A special kind of random variable that is quite useful is the indicator random variable, which is a special case of indicator function:

Definition. (Indicator function) A graphical illustration of indicator function. The "raised portion" is the set A {\displaystyle A}  , and the whole red square is the set X {\displaystyle X}  .

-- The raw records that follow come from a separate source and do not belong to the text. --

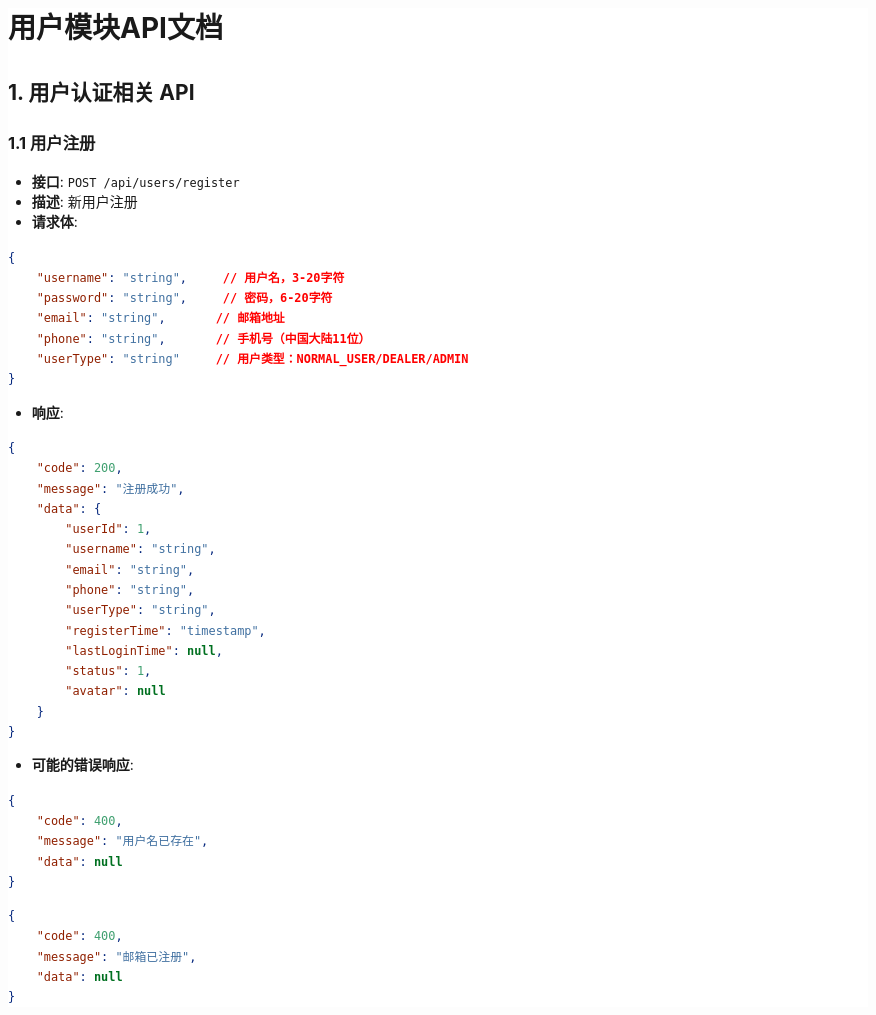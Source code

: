 # 用户模块API文档

## 1. 用户认证相关 API

### 1.1 用户注册
- **接口**: `POST /api/users/register`
- **描述**: 新用户注册
- **请求体**:
```json
{
    "username": "string",     // 用户名，3-20字符
    "password": "string",     // 密码，6-20字符
    "email": "string",       // 邮箱地址
    "phone": "string",       // 手机号（中国大陆11位）
    "userType": "string"     // 用户类型：NORMAL_USER/DEALER/ADMIN
}
```
- **响应**:
```json
{
    "code": 200,
    "message": "注册成功",
    "data": {
        "userId": 1,
        "username": "string",
        "email": "string",
        "phone": "string",
        "userType": "string",
        "registerTime": "timestamp",
        "lastLoginTime": null,
        "status": 1,
        "avatar": null
    }
}
```
- **可能的错误响应**:
```json
{
    "code": 400,
    "message": "用户名已存在",
    "data": null
}
```
```json
{
    "code": 400,
    "message": "邮箱已注册",
    "data": null
}
```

The indicator function of a subset $A$  of a set $X$  is a function $\mathbf {1} _{A}:X\to \{0,1\}$  defined by

$\mathbf {1} _{A}(x)={\begin{cases}1&{\text{if }}x\in A\\0&{\text{if }}x\in X\setminus A.\end{cases}}$

Remark.

• Special case: we can regard the indicator function as a random variable by modifying it a little bit:
• Let $(\Omega ,{\mathcal {F}},\mathbb {P} )$  be a probability space, and $A\in {\mathcal {F}}$  be an event. Then, the indicator random variable of the event $A$  is $\mathbf {1} _{A}:\Omega \to \mathbb {R}$  (here, we change the codomain to $\mathbb {R}$  to match with the definition of random variable) defined by

$\mathbf {1} _{A}(\omega )={\begin{cases}1&{\text{if }}\omega \in A\\0&{\text{if }}\omega \in \Omega \setminus A.\end{cases}}$

Example. Suppose we randomly select a citizen from a certain city, and record the annual income $\omega$  (in the currency used for that city) of that citizen. In this case, we can define the sample space as $\Omega =[0,\infty )$ . Assume that the city has a taxation policy such that the annual income is taxable if it exceeds 10000 (in the same currency as $\omega$ ). Now, we let $X$  be the taxable income of the recorded annual income. To be more precise, $X:\Omega \to \mathbb {R}$  is defined by

$X(\omega )={\begin{cases}0,&{\text{if }}\omega \leq 10000\\\omega -10000,&{\text{if }}\omega >10000.\end{cases}}$

for every $\omega \in \Omega$ . That is, $X(\omega )=\max\{\omega -c,0\}$ , denoted by $(\omega -c)_{+}$ , for every $\omega \in \Omega$ .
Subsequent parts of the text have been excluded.